This smart deco style coffee cup is a modern design by Jasper Conran for Wedgwood. The silver plate with lace work cut out details is the base of a butter dish I found on my travels.
Notes
A few years ago I experimented with a basic chocolate cake recipe to make something a little different for my Dad’s Birthday. By adding coffee, sour cream and the classic Indian spice mix Garam Masala to the batter I had a rich but not too sweet cake that fills your kitchen with wafts that hint at travels through exotic lands, bustling market places and new adventures. Perfect for my Father.
Ingredients
150g good quality milk chocolate
1 cup strong black coffee, preferably filtered
1/2 cup sour cream
1/4 cup cocoa powder
1 tbsp garam masala spice
3 eggs, separated
250g softened butter
1 cup caster sugar
2 cups plain flour
1 tsp bicarbonate of soda
1/2 cup hazelnut meal
Ingredients – Ganache
200g dark chocolate
200ml thickened cream
strawberries to serve
Preheat oven to 180C. Grease and line 2x 20cm round cake tins. Place the chocolate, coffee and cocoa in a heat proof bowl over a saucepan of boiling water and stir until chocolate melts and ingredients are combined. Remove from heat and set aside to cool. In a large bowl cream the butter and sugar until light and fluffy. Add the egg yolks one at a time beating well after each addition. Stir in the sour cream and cooled chocolate mixture. Sift the flour, hazelnut meal, bicarb and garam masala and fold into the mixture. In a separate small bowl beat the egg whites until frothy then fold into the mixture. Pour evenly into prepared tins and bake for approx 40-45min or until an inserted skewer comes out clean. If on different levels in the oven, alternate position of cake tins after 20min. Remove cakes from the oven and set aside to cool for 10min before turning out onto wire racks to cool completely.
Meanwhile to make the ganache icing, break the chocolate into small squares and place in a heat proof bowl over a saucepan of boiling water. Pour the cream over the chocolate and stir until melted and combine well. Place one of the cakes on a place and spread half the ganache over the top. Place the second cake on top and spread with the remaining ganache. A pile of strawberries centred on top of the cake is a lovely fresh addition to this treat.
Highly recommend this one – out of the box but with good ice cream is absolutely delicious!
I would have never thought to make something like this, but i think i must try!
What great flavours, can only imagine the perfume of decadence in your kitchen! I heART your illustrations!
Thanks Yvette! There is nothing quite like the smell of a freshly baked cake!
This is an epic treat for the eyeballs and tastebuds alike.
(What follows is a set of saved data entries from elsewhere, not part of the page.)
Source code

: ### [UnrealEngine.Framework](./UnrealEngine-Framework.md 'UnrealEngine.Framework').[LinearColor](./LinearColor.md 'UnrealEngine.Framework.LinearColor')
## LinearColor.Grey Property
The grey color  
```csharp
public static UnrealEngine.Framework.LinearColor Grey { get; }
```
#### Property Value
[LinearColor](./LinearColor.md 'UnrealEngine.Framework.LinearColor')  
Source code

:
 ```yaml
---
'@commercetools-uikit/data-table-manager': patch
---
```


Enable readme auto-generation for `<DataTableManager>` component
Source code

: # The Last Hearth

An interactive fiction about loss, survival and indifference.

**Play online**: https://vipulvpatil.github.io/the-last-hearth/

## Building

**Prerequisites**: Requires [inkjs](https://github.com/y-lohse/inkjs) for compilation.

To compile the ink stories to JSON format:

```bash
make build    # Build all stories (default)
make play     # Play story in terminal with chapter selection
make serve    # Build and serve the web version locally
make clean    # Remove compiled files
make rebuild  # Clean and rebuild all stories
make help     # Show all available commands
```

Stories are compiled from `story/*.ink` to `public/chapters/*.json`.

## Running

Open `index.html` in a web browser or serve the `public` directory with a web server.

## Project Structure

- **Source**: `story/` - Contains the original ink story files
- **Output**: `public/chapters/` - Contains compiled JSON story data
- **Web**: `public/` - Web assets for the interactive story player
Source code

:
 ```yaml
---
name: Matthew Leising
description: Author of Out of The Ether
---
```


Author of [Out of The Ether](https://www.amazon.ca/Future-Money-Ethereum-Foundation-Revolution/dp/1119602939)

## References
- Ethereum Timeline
I have printed it off and left it on the bed suggestively.
Amazing!
Pleeeese bake one for me…!!!
Maybe for a special office treat one day!
Hi Alex,
This looks like a fantastic hybrid taste sensation ,a bit of the east mixed in with the old world.will try it tonight
I’m extremely impressed with your writing skills and also with the layout on your weblog. Is this a paid theme or did you customize it yourself? either way keep up the nice quality writing, it is rare to see a great blog like this one today.
Hi Alex, would you have to reduce the temperature of your oven if it is fan forced for this? Maybe House of Maldon might know?
about 160C for a fan forced oven Ginny. You generally drop the recommended degrees by about 15C for fan forced, also depends on how hot your oven runs.
Thanks for dropping by and leaving a comment on my blog Alex. Your site is just lovely…
Hi Alex,
I love to see the different crockery that is used every week.
I have a passion for beautiful vintage cups & saucers & have started a small collection…..
Keep up the great work !
Jen.
This is divinely decadent and delicious (and a real crowd pleaser I might add)! The garam marsala sets it apart as a really special treat. LOVE IT!